NYU Abu Dhabi : (Bukan) Sebuah Kegagalan -part 4- [FINISH]

“tolong ambil minyak kayu putih ya. makasih”, pinta saya masih merintih.

Ujian-ujian di sekolah terus berjalan hingga sampailah saya di hari Sabtu. Saya sudah berencana untuk istirahat full malamnya hingga esok hari Minggu. But I something really vital just missed my attention. Saya lupa bahwa pada esok hari adalah deadline pengumpulan nomination essay untuk pendaftaran NYUAD saya. Sebenarnya nomination essay ini sifatnya sunnah, namun jika kita bisa mengumpulkan, our chance to be accepted grows higher.

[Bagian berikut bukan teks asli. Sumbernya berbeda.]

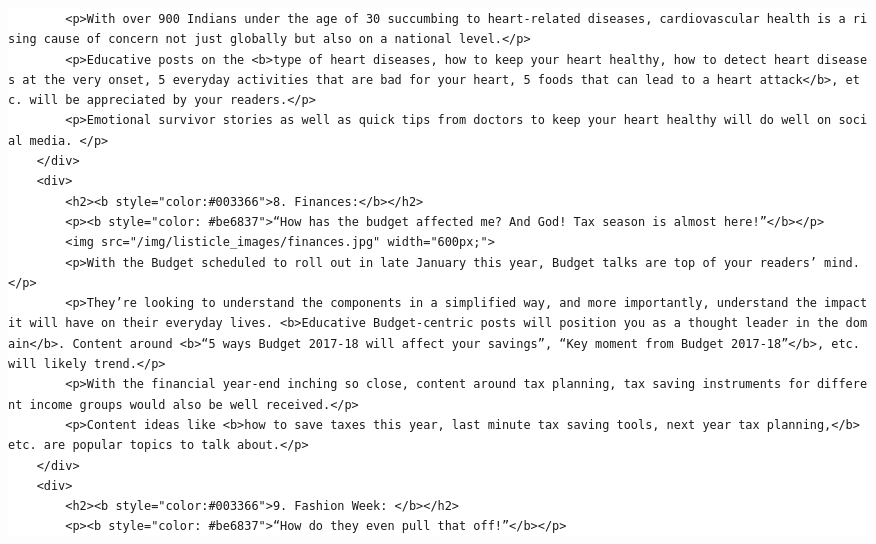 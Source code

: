             <p>With over 900 Indians under the age of 30 succumbing to heart-related diseases, cardiovascular health is a rising cause of concern not just globally but also on a national level.</p>
            <p>Educative posts on the <b>type of heart diseases, how to keep your heart healthy, how to detect heart diseases at the very onset, 5 everyday activities that are bad for your heart, 5 foods that can lead to a heart attack</b>, etc. will be appreciated by your readers.</p>
            <p>Emotional survivor stories as well as quick tips from doctors to keep your heart healthy will do well on social media. </p>
        </div>
        <div>
            <h2><b style="color:#003366">8. Finances:</b></h2>
            <p><b style="color: #be6837">“How has the budget affected me? And God! Tax season is almost here!”</b></p>
            <img src="/img/listicle_images/finances.jpg" width="600px;">
            <p>With the Budget scheduled to roll out in late January this year, Budget talks are top of your readers’ mind.</p>
            <p>They’re looking to understand the components in a simplified way, and more importantly, understand the impact it will have on their everyday lives. <b>Educative Budget-centric posts will position you as a thought leader in the domain</b>. Content around <b>“5 ways Budget 2017-18 will affect your savings”, “Key moment from Budget 2017-18”</b>, etc. will likely trend.</p>
            <p>With the financial year-end inching so close, content around tax planning, tax saving instruments for different income groups would also be well received.</p>
            <p>Content ideas like <b>how to save taxes this year, last minute tax saving tools, next year tax planning,</b> etc. are popular topics to talk about.</p>
        </div>
        <div>
            <h2><b style="color:#003366">9. Fashion Week: </b></h2>
            <p><b style="color: #be6837">“How do they even pull that off!”</b></p>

Jadilah saya memaksakan diri untuk begadang, brainstorming mencari ide untuk membuat essai yang pantas. Namun apa daya, tubuh ini sedang lemah, mata ini tidak kuat, kalau dipaksakan menulis pun pasti kualitasnya zero. Maka, saya mencoba untuk istirahat sebentar dan meminta teman saya untuk membangunkan saya di tengah malam.

Singkat cerita, hari telah berganti dan di tengah malam saya malah semakin ngantuk. Nenek moyang bilang kalau ngantuk ya minum kopi. However, it turned out that my stomach was intolerant to coffee, especially when it’s empty. Lantas muallah saya dan muntahlah kemudian. Rasanya itu, ah sudahlah…sudah benar-benar semaput. Sambil merintih saya minta tolong temen yang barusan ngebangunin saya untuk mengambil minyak kayu putih, hoping that it’ll alleviate the pain. Namun mungkin tubuh ini sudah berontak minta istirahat, saya tidak bisa menlanjutkan menulis essai lagi. Maka saya pun memutuskan untuk tidur.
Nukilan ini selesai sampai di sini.